My Caseload is Getting Sicker
I've noticed something about my caseload recently. The patients have become sicker and heavier. Right now I'm treating four patients. All of them require two people to mobilize. Sicker patients I understand. More people are surviving worse injuries. As our population ages, co-morbidities and premorbid immobility have become more common. Any one of those is a predictor for therapy to be involved. When combined the result is a patient who needs therapy but will be able to do very little at the start. For someone who enjoys working in the ICUs, sicker patients aren't really a problem.
Heavier patients, on the other hand, are a problem. The more a patient weighs, the harder it is to mobilize that patient. The truly obese ones require bariatric equipment to safely mobilize. That equipment isn't always available. My hospital rents the equipment when it's needed. It can be as many as two days before it arrives. When patients are immobile any extra weigh usually becomes dead weight. Dragging the extra weight during transfers increases the risk of skin damage. A small skin tear can easily lead to a decubitis if the patient isn't able to shift weight.
Heavy patients require extra man power which is always at a premium. Treatments must be scheduled when assist is available. Missed treatment time is difficult to make up. The risk of care giver injury is also increased. Mechanical devices can significantly decrease the risk but don't eliminate it. The unit I work on doesn't have such a device because the goal is for the patient to move himself. A max assist X 2 transfer is an injury waiting to happen if the patient slips or loses his balance. Getting hurt is something I worry about more and more. I'm getting old and probably weaker. It's not as easy as it was to move those bigger patients around. I'm very careful but I can't keep from thinking what if. Where is the line between patient benefit and therapist safety?
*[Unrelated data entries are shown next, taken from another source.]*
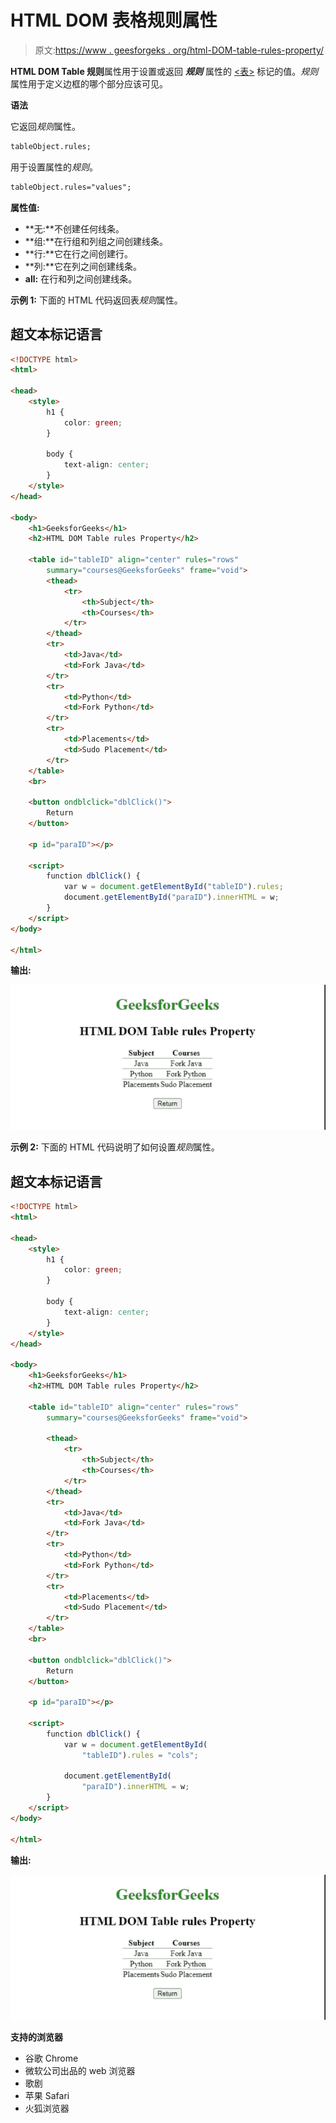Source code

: # HTML DOM 表格规则属性

> 原文:[https://www . geesforgeks . org/html-DOM-table-rules-property/](https://www.geeksforgeeks.org/html-dom-table-rules-property/)

**HTML DOM Table 规则**属性用于设置或返回 ***规则*** 属性的 [<表>](https://www.geeksforgeeks.org/html-tables/) 标记的值。*规则*属性用于定义边框的哪个部分应该可见。

**语法**

它返回*规则*属性。

```html
tableObject.rules;
```

用于设置属性的*规则*。

```html
tableObject.rules="values";
```

**属性值:**

*   **无:**不创建任何线条。
*   **组:**在行组和列组之间创建线条。
*   **行:**它在行之间创建行。
*   **列:**它在列之间创建线条。
*   **all:** 在行和列之间创建线条。

**示例 1:** 下面的 HTML 代码返回表*规则*属性。

## 超文本标记语言

```html
<!DOCTYPE html>
<html>

<head>
    <style>
        h1 {
            color: green;
        }

        body {
            text-align: center;
        }
    </style>
</head>

<body>
    <h1>GeeksforGeeks</h1>
    <h2>HTML DOM Table rules Property</h2>

    <table id="tableID" align="center" rules="rows" 
        summary="courses@GeeksforGeeks" frame="void">
        <thead>
            <tr>
                <th>Subject</th>
                <th>Courses</th>
            </tr>
        </thead>
        <tr>
            <td>Java</td>
            <td>Fork Java</td>
        </tr>
        <tr>
            <td>Python</td>
            <td>Fork Python</td>
        </tr>
        <tr>
            <td>Placements</td>
            <td>Sudo Placement</td>
        </tr>
    </table>
    <br>

    <button ondblclick="dblClick()">
        Return
    </button>

    <p id="paraID"></p>

    <script>
        function dblClick() {
            var w = document.getElementById("tableID").rules;
            document.getElementById("paraID").innerHTML = w;
        }
    </script>
</body>

</html>
```

**输出:**

![](img/6bca5d65c9aa81e809f05c5d8c73dbab.png)

**示例 2:** 下面的 HTML 代码说明了如何设置*规则*属性。

## 超文本标记语言

```html
<!DOCTYPE html>
<html>

<head>
    <style>
        h1 {
            color: green;
        }

        body {
            text-align: center;
        }
    </style>
</head>

<body>
    <h1>GeeksforGeeks</h1>
    <h2>HTML DOM Table rules Property</h2>

    <table id="tableID" align="center" rules="rows" 
        summary="courses@GeeksforGeeks" frame="void">

        <thead>
            <tr>
                <th>Subject</th>
                <th>Courses</th>
            </tr>
        </thead>
        <tr>
            <td>Java</td>
            <td>Fork Java</td>
        </tr>
        <tr>
            <td>Python</td>
            <td>Fork Python</td>
        </tr>
        <tr>
            <td>Placements</td>
            <td>Sudo Placement</td>
        </tr>
    </table>
    <br>

    <button ondblclick="dblClick()">
        Return
    </button>

    <p id="paraID"></p>

    <script>
        function dblClick() {
            var w = document.getElementById(
                "tableID").rules = "cols";

            document.getElementById(
                "paraID").innerHTML = w;
        }
    </script>
</body>

</html>
```

**输出:**

![](img/9934f5528eea124602878f38ed7a6bac.png)

**支持的浏览器**

*   谷歌 Chrome
*   微软公司出品的 web 浏览器
*   歌剧
*   苹果 Safari
*   火狐浏览器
These aren't easy patients to work with. Gone are the days when a medically complex patient was a 90 pound little old lady. It's been awhile since I've seen one of those. This is a trend that needs to be monitored. More acute patients don't automatically translate into more staff. More staff might be required but won't be available because of cost cutting measures. I've worked in units where nursing wouldn't get anyone up so it fell to therapy. The evidence suggests early mobilization and OOB is related to better outcomes and shorted lengths of stay. The evidence doesn't indicate who should be responsible for doing it.
If this trend continues the future isn't pretty. There is a finite amount of work you can get from any one group of people. It doesn't matter how much work is assigned. One therapist can only do so much. If every patient requires two people to mobilize that therapist will be doing more bed level treatments and getting fewer people up. If the patient has a trach the problems multiply. PTs are capable of treating these patients no matter what situation. The limiting factor isn't knowledge or skill. If these are the patients of the future I hope the present day planners are looking ahead.